Smaller companies that qualify as "small" can apply the reduced disclosure framework within FRS 102, often labelled Section 1A, which keeps the same recognition and measurement rules but strips back the notes you have to publish. Very small companies may instead qualify for FRS 105 (covered below).
Whether you count as "small" or "micro" depends on the Companies Act size thresholds, which were increased for financial years beginning on or after 6 April 2025. A company is small if it meets at least two of three tests: turnover of £15 million or less, a balance sheet total of £7.5 million or less, and 50 employees or fewer.
What does FRS 102 actually cover?
FRS 102 is organised into sections, each dealing with a type of transaction or balance. You do not need to memorise them, but it helps to know the standard touches almost everything in your accounts. The headline areas include:
- Revenue: when and how much income you recognise.
- Leases: how you account for assets you rent rather than buy.
- Tangible and intangible fixed assets: how you carry and depreciate kit, property and intangibles like software.
- Stock (inventories): how you value unsold goods.
- Financial instruments: loans, investments and similar.
- Provisions and contingencies: liabilities that are uncertain in timing or amount.
- Tax: current and deferred tax in the accounts.
The point of all this is comparability. Because every FRS 102 company applies the same recognition and measurement rules, your accounts can be read and trusted by outsiders, and they feed cleanly into your Corporation Tax computation. If you want the figures from your books to flow correctly into both your statutory accounts and your tax return, that join-up is exactly what our bookkeeping service is built around.
FRS 102 vs FRS 105: which one applies to you?
FRS 105 is the much shorter standard for micro-entities, the smallest companies. It is a stripped-down version of FRS 102 with simpler rules, fewer disclosures, and no option to revalue assets or recognise deferred tax.
The deciding factor is your size. A company qualifies as a micro-entity if it meets at least two of three tests: turnover of £1 million or less, a balance sheet total of £500,000 or less, and 10 employees or fewer (the thresholds that apply for financial years beginning on or after 6 April 2025).

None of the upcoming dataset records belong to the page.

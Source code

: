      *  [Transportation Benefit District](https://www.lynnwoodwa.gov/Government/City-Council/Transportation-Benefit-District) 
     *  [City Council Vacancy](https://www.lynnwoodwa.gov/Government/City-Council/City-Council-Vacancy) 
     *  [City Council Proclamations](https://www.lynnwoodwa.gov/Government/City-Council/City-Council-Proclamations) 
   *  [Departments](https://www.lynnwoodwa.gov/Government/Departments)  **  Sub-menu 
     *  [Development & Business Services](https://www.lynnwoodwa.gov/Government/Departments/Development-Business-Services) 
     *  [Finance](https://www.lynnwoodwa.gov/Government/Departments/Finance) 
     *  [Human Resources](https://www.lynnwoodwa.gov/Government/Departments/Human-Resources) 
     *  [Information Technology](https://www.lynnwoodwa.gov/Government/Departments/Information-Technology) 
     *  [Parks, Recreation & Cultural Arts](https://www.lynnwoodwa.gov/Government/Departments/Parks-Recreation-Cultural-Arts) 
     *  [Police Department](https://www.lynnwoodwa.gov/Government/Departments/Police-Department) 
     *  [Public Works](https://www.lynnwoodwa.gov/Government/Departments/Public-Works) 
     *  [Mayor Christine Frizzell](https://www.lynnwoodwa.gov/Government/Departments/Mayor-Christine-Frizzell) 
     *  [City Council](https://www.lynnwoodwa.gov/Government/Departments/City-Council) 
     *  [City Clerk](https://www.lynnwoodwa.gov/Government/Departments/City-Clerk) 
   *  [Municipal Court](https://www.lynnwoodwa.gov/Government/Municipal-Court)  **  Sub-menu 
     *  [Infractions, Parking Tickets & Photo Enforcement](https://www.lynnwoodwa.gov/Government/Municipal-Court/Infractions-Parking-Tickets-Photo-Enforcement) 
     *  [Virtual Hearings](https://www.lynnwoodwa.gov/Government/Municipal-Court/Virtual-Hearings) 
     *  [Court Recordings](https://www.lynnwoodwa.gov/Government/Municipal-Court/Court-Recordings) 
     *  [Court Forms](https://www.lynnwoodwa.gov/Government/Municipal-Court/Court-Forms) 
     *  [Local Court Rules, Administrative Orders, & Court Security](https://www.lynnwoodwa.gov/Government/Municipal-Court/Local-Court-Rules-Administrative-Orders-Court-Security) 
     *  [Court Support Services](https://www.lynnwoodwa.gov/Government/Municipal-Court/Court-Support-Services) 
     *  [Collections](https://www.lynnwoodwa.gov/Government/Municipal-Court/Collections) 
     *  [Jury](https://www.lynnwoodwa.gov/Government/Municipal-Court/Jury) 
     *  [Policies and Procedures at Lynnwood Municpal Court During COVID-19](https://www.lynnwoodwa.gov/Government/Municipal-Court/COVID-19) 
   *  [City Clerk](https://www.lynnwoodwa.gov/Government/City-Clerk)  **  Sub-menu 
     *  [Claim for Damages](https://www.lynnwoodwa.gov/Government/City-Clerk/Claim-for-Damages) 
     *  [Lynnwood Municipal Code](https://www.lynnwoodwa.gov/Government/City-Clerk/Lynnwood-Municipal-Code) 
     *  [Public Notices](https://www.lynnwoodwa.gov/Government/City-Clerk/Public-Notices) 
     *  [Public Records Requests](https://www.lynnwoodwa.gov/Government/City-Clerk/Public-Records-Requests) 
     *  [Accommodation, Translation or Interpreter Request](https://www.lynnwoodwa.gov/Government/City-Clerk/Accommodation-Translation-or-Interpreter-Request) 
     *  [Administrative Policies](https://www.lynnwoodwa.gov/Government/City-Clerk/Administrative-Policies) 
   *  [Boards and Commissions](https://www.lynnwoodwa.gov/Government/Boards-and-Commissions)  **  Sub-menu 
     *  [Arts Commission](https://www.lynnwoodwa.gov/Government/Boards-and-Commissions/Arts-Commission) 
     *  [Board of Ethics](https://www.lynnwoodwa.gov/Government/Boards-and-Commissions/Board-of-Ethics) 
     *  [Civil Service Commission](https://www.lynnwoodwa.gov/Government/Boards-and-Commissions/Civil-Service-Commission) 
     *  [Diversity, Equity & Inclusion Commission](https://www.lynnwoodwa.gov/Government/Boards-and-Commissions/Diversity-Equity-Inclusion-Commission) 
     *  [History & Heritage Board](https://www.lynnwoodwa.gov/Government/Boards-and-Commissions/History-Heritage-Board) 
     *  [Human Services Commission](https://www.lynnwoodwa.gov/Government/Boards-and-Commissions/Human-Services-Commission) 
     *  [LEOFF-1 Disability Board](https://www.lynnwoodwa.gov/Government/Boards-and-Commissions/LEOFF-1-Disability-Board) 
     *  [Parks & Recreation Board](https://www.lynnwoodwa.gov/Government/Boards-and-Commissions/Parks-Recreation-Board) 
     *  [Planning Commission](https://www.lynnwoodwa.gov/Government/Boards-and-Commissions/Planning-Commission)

| Feature | FRS 105 (micro-entity) | FRS 102 (small and larger) |
|---|---|---|
| Who it is for | Micro-entities meeting the micro size limits | Small, medium and larger private companies |
| Turnover test | £1 million or less | £15 million or less to qualify as small |
| Disclosure level | Minimal | Fuller, with a reduced regime (Section 1A) for small companies |
| Revaluations and deferred tax | Not permitted | Permitted |
| Complexity | Lowest | Moderate |
A quick word of caution. The simplest standard is not always the cheapest in the long run. Micro-entity accounts give a lender or buyer very little to look at, which can be a problem if you are seeking finance or planning to sell. Choosing the right framework is a judgement call, and it is one we help directors make as part of preparing their statutory accounts.

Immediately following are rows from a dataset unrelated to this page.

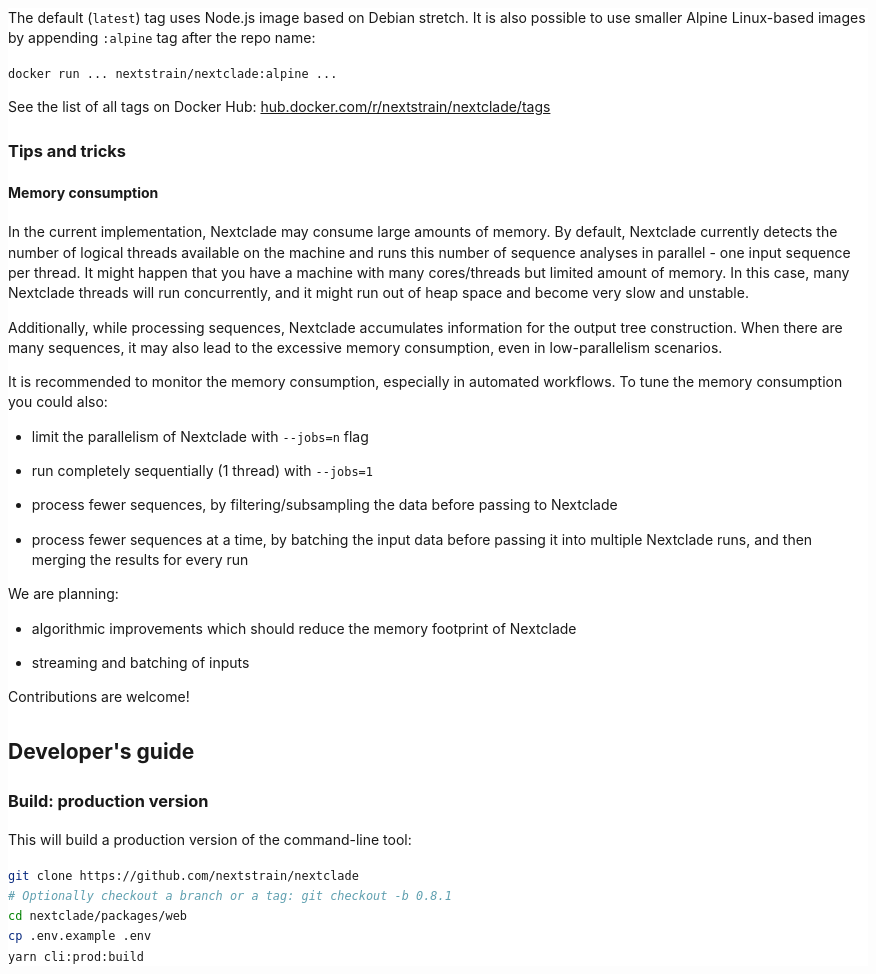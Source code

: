 
The default (`latest`) tag uses Node.js image based on Debian stretch. It is also possible to use smaller Alpine Linux-based images by appending `:alpine` tag after the repo name:  

```
docker run ... nextstrain/nextclade:alpine ...
```

See the list of all tags on Docker Hub: [hub.docker.com/r/nextstrain/nextclade/tags](https://hub.docker.com/r/nextstrain/nextclade/tags)


### Tips and tricks

#### Memory consumption

In the current implementation, Nextclade may consume large amounts of memory. By default, Nextclade currently detects the number of logical threads available on the machine and runs this number of sequence analyses in parallel - one input sequence per thread. It might happen that you have a machine with many cores/threads but limited amount of memory. In this case, many  Nextclade threads will run concurrently, and it might run out of heap space and become very slow and unstable.

Additionally, while processing sequences, Nextclade accumulates information for the output tree construction. When there are many sequences, it may also lead to the excessive memory consumption, even in low-parallelism scenarios.


It is recommended to monitor the memory consumption, especially in automated workflows. To tune the memory consumption you could also:
 
  - limit the parallelism of Nextclade with `--jobs=n` flag

  - run completely sequentially (1 thread) with `--jobs=1`

  - process fewer sequences, by filtering/subsampling the data before passing to Nextclade
  
  - process fewer sequences at a time, by batching the input data before passing it into multiple Nextclade runs, and then merging the results for every run


We are planning:

 - algorithmic improvements which should reduce the memory footprint of Nextclade
 
 - streaming and batching of inputs
 
Contributions are welcome!


## Developer's guide

### Build: production version

This will build a production version of the command-line tool:

```bash
git clone https://github.com/nextstrain/nextclade
# Optionally checkout a branch or a tag: git checkout -b 0.8.1
cd nextclade/packages/web
cp .env.example .env
yarn cli:prod:build
```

What is changing under the Periodic Review 2024?
The FRC reviews FRS 102 periodically. Its most recent overhaul, the Periodic Review 2024, was issued in March 2024, and most of the amendments take effect for accounting periods beginning on or after 1 January 2026. Two changes stand out because they will actually move the numbers in many companies' accounts.

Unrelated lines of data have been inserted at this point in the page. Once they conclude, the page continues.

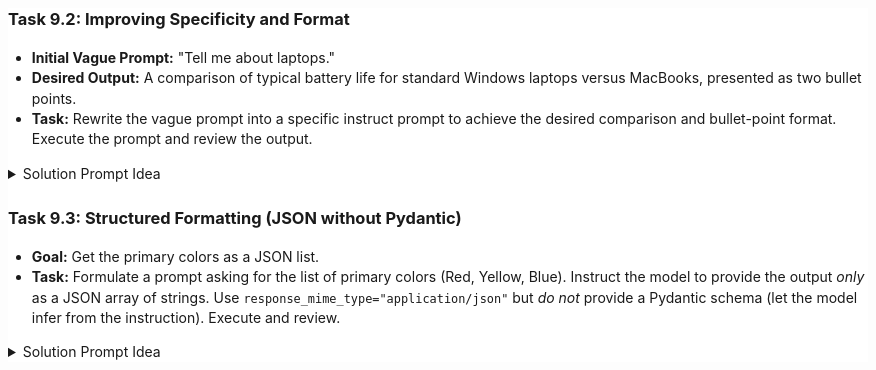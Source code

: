</details>

### Task 9.2: Improving Specificity and Format

*   **Initial Vague Prompt:** "Tell me about laptops."
*   **Desired Output:** A comparison of typical battery life for standard Windows laptops versus MacBooks, presented as two bullet points.
*   **Task:** Rewrite the vague prompt into a specific instruct prompt to achieve the desired comparison and bullet-point format. Execute the prompt and review the output.

<details><summary>Solution Prompt Idea</summary></details>

### Task 9.3: Structured Formatting (JSON without Pydantic)

*   **Goal:** Get the primary colors as a JSON list.
*   **Task:** Formulate a prompt asking for the list of primary colors (Red, Yellow, Blue). Instruct the model to provide the output *only* as a JSON array of strings. Use `response_mime_type="application/json"` but *do not* provide a Pydantic schema (let the model infer from the instruction). Execute and review.

<details>
<summary>Solution Prompt Idea</summary>

```python
# Assumes 'client' was initialized successfully.
prompt_task_9_3 = """
List the primary colors (Red, Yellow, Blue).
Output *only* a JSON array containing these three color names as strings.
"""

config = types.GenerateContentConfig(response_mime_type="application/json")
response = client.models.generate_content(
    model=MODEL_ID,
    contents=prompt_task_9_3,
    config=config
)
print(f"Prompt:\n{prompt_task_9_3}\n")
print(f"Raw JSON Response:\n{response.text}")

# Optional: Validate it's a list of 3 strings
# Note: json.loads() will raise an error if response.text is not valid JSON
data = json.loads(response.text)
if isinstance(data, list) and len(data) == 3 and all(isinstance(s, str) for s in data):
     print("\nValidation: Output appears to be a JSON list of 3 strings.")
else:
     print("\nValidation: Output format might not be the expected JSON list.")

```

1. A new revenue model. Section 23 (Revenue) has been rewritten to broadly follow the five-step model in IFRS 15, with some simplifications. The focus shifts from transferring the "risks and rewards" of a sale to transferring "control" of goods or services to the customer. For straightforward businesses the effect may be small, but for companies with bundled products, long contracts or staged delivery, the timing of recognised revenue can change.
2. On-balance-sheet leases for lessees. This is the big one. Section 20 (Leases) has been revised to follow the approach in IFRS 16. The old split between "operating" and "finance" leases for lessees largely disappears. Instead, lessees recognise a "right-of-use" asset and a matching lease liability on the balance sheet for most leases, with exemptions for short-term leases and low-value assets.
In everyday terms, leases that used to sit off the balance sheet (a shop lease, plant on a long hire, company vehicles on contract hire) will, in many cases, now appear as both an asset and a liability. That can change your reported assets, your liabilities and key ratios that lenders and covenants rely on.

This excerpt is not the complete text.